Real estate values are evidence of a system that is unregulated to the point of being socially destructive
real estate
Photo Dan Toulgoet

I  must say, in spite of voluminous commentary to the contrary elsewhere, I find no great pleasure in seeing the assessed value of my property escalating beyond belief this past year.

The unintended social consequences of what is taking place in Vancouver sees people being priced out of a market in a town where they grew up and where their parents and their grandparents could afford housing on a modest salary.

No joy there. It is just evidence of a system that is unregulated to the point of being socially destructive.

I am not alone, of course. The little knot of neighbours that gathered on my corner a few days ago were hardly boasting of being Vancouver’s newest multi-millionaires. Our neighbourhood, Kitsilano, was once working class. The most recent house to sell on our block, a house on a 33-foot lot my neighbours note, sold for more than $3 million. Beyond the “holy cows” and the “you’ve got to be kidding,” there was real concern expressed about what this is doing to the sociology of our neighbourhood, and for that matter, to the whole city. “Affordability” is just another 13-letter word with no particular meaning when it comes to Vancouver.

I suppose that sale price made the developer happy.

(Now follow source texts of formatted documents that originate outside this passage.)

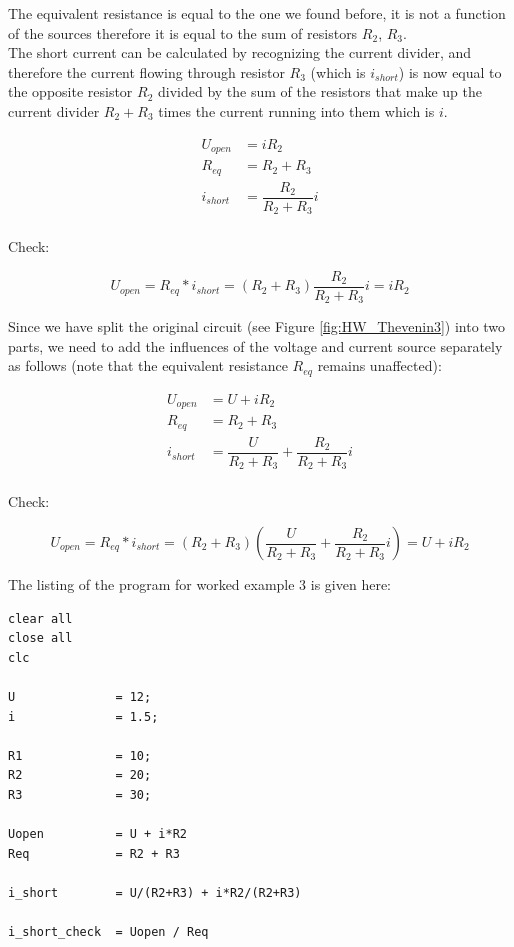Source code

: \documentclass[11pt,letterpaper]{article}
\begin{document}
The equivalent resistance is equal to the one we found before, it is not a function of the sources therefore it is equal to the sum of resistors $R_2$, $R_3$.\\
 
The short current can be calculated by recognizing the current divider, and therefore the current flowing through resistor $R_3$ (which is $i_{short}$) is now equal to the opposite resistor $R_2$ divided by the sum of the resistors that make up the current divider $R_2 + R_3$  times the current running into them which is $i$.

\begin{align}\label{Eqn:HW_Thevenin4}
U_{open} &= i R_2 \\
R_{eq}  &= R_2 + R_3 \\
i_{short} &=  \dfrac{R_2}{R_2+R_3} i\\
\end{align}

Check:

\begin{equation}
U_{open} = R_{eq} * i_{short} = \left( R_2 + R_3 \right) \dfrac{R_2}{R_2+R_3} i = i R_2
\end{equation}

Since we have split the original circuit (see Figure \ref{fig:HW_Thevenin3}) into two parts, we need to add the influences of the voltage and current source separately as follows (note that the equivalent resistance $R_{eq}$ remains unaffected):

\begin{align}\label{Eqn:HW_Thevenin5}
U_{open} &= U + i R_2 \\
R_{eq}   &= R_2 + R_3 \\
i_{short} &= \dfrac{U}{R_2+R_3} +  \dfrac{R_2}{R_2+R_3} i\\
\end{align}

Check:

\begin{equation}
U_{open} = R_{eq} * i_{short} = \left( R_2 + R_3 \right) \left(  \dfrac{U}{R_2+R_3} +  \dfrac{R_2}{R_2+R_3} i\right)  = U + i R_2 
\end{equation}

\newpage
The listing of the program for worked example 3 is given here:

\begin{lstlisting}
clear all
close all
clc

U              = 12;
i              = 1.5;

R1             = 10;
R2             = 20;
R3             = 30;

Uopen          = U + i*R2
Req            = R2 + R3

i_short        = U/(R2+R3) + i*R2/(R2+R3)

i_short_check  = Uopen / Req
\end{lstlisting}
\end{document}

He bought what is referred to as a “tear-down” just over a year ago for $1.2 million. According to the real estate agent who just sold that house, he spent about $700,000 building the new house. So he walked away with just over a million bucks for his trouble and less than a year’s work.

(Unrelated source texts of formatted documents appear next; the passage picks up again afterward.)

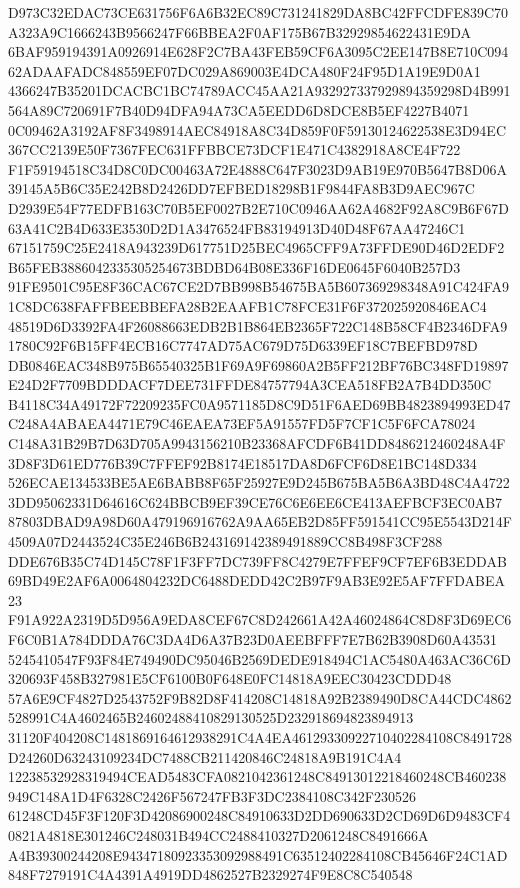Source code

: \documentclass[UTF8,fontset=fandol,zihao=-4,a4paper]{ctexart}
\begin{document}
{{D973C32EDAC73CE631756F6A6B32EC89C731241829DA8BC42FFCDFE839C70A323A9C1666243B9566247F66BBEA2F0AF175B67B32929854622431E9DA
6BAF959194391A0926914E628F2C7BA43FEB59CF6A3095C2EE147B8E710C09462ADAAFADC848559EF07DC029A869003E4DCA480F24F95D1A19E9D0A1
4366247B35201DCACBC1BC74789ACC45AA21A932927337929894359298D4B991564A89C720691F7B40D94DFA94A73CA5EEDD6D8DCE8B5EF4227B4071
0C09462A3192AF8F3498914AEC84918A8C34D859F0F59130124622538E3D94EC367CC2139E50F7367FEC631FFBBCE73DCF1E471C4382918A8CE4F722
F1F59194518C34D8C0DC00463A72E4888C647F3023D9AB19E970B5647B8D06A39145A5B6C35E242B8D2426DD7EFBED18298B1F9844FA8B3D9AEC967C
D2939E54F77EDFB163C70B5EF0027B2E710C0946AA62A4682F92A8C9B6F67D63A41C2B4D633E3530D2D1A3476524FB83194913D40D48F67AA47246C1
67151759C25E2418A943239D617751D25BEC4965CFF9A73FFDE90D46D2EDF2B65FEB3886042335305254673BDBD64B08E336F16DE0645F6040B257D3
91FE9501C95E8F36CAC67CE2D7BB998B54675BA5B607369298348A91C424FA91C8DC638FAFFBEEBBEFA28B2EAAFB1C78FCE31F6F372025920846EAC4
48519D6D3392FA4F26088663EDB2B1B864EB2365F722C148B58CF4B2346DFA91780C92F6B15FF4ECB16C7747AD75AC679D75D6339EF18C7BEFBD978D
DB0846EAC348B975B65540325B1F69A9F69860A2B5FF212BF76BC348FD19897E24D2F7709BDDDACF7DEE731FFDE84757794A3CEA518FB2A7B4DD350C
B4118C34A49172F72209235FC0A9571185D8C9D51F6AED69BB4823894993ED47C248A4ABAEA4471E79C46EAEA73EF5A91557FD5F7CF1C5F6FCA78024
C148A31B29B7D63D705A9943156210B23368AFCDF6B41DD8486212460248A4F3D8F3D61ED776B39C7FFEF92B8174E18517DA8D6FCF6D8E1BC148D334
526ECAE134533BE5AE6BABB8F65F25927E9D245B675BA5B6A3BD48C4A47223DD95062331D64616C624BBCB9EF39CE76C6E6EE6CE413AEFBCF3EC0AB7
87803DBAD9A98D60A479196916762A9AA65EB2D85FF591541CC95E5543D214F4509A07D2443524C35E246B6B243169142389491889CC8B498F3CF288
DDE676B35C74D145C78F1F3FF7DC739FF8C4279E7FFEF9CF7EF6B3EDDAB69BD49E2AF6A0064804232DC6488DEDD42C2B97F9AB3E92E5AF7FFDABEA23
F91A922A2319D5D956A9EDA8CEF67C8D242661A42A46024864C8D8F3D69EC6F6C0B1A784DDDA76C3DA4D6A37B23D0AEEBFFF7E7B62B3908D60A43531
5245410547F93F84E749490DC95046B2569DEDE918494C1AC5480A463AC36C6D320693F458B327981E5CF6100B0F648E0FC14818A9EEC30423CDDD48
57A6E9CF4827D2543752F9B82D8F414208C14818A92B2389490D8CA44CDC4862528991C4A4602465B24602488410829130525D232918694823894913
31120F404208C1481869164612938291C4A4EA46129330922710402284108C8491728D24260D63243109234DC7488CB211420846C24818A9B191C4A4
12238532928319494CEAD5483CFA0821042361248C84913012218460248CB460238949C148A1D4F6328C2426F567247FB3F3DC2384108C342F230526
61248CD45F3F120F3D42086900248C84910633D2DD690633D2CD69D6D9483CF40821A4818E301246C248031B494CC2488410327D2061248C8491666A
A4B39300244208E94347180923353092988491C63512402284108CB45646F24C1AD848F7279191C4A4391A4919DD4862527B2329274F9E8C8C540548
}}
\end{document}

I won’t even speculate as to how the young single woman who bought that house came up with either the cash or the line of credit to make the purchase. The real estate agent told me: “I never ask.”

My assessment, in case you were curious, went up 25 per cent. I will undoubtedly get a tax increase because it went up well beyond the city average of about 15 percent.

To add a little more perspective, my house and land are now assessed at 40 times (that’s four zero) than what I originally paid for it. My intention way back then was not to buy something that would be an investment. It was not some visionary act of genius. I just didn’t want to move.

I actually was a tenant in the house and the owner felt forced to sell when I had him charged under the city’s minimum standards of maintenance bylaw. The joint was falling apart. After I talked several prospective buyers out of making an offer, the owner dropped the asking price and I bought it.

Just to further make a point. My income has not increased by anywhere near 40 times since. The little political gesture, the homeowners grant, created by WAC Bennett back in the day to ease the burden of property tax, is virtually unavailable for any owner of a single-family home in this town. The additional break given to seniors, presumably to compensate them for the fact they have had a decline in income, is also just a distant memory.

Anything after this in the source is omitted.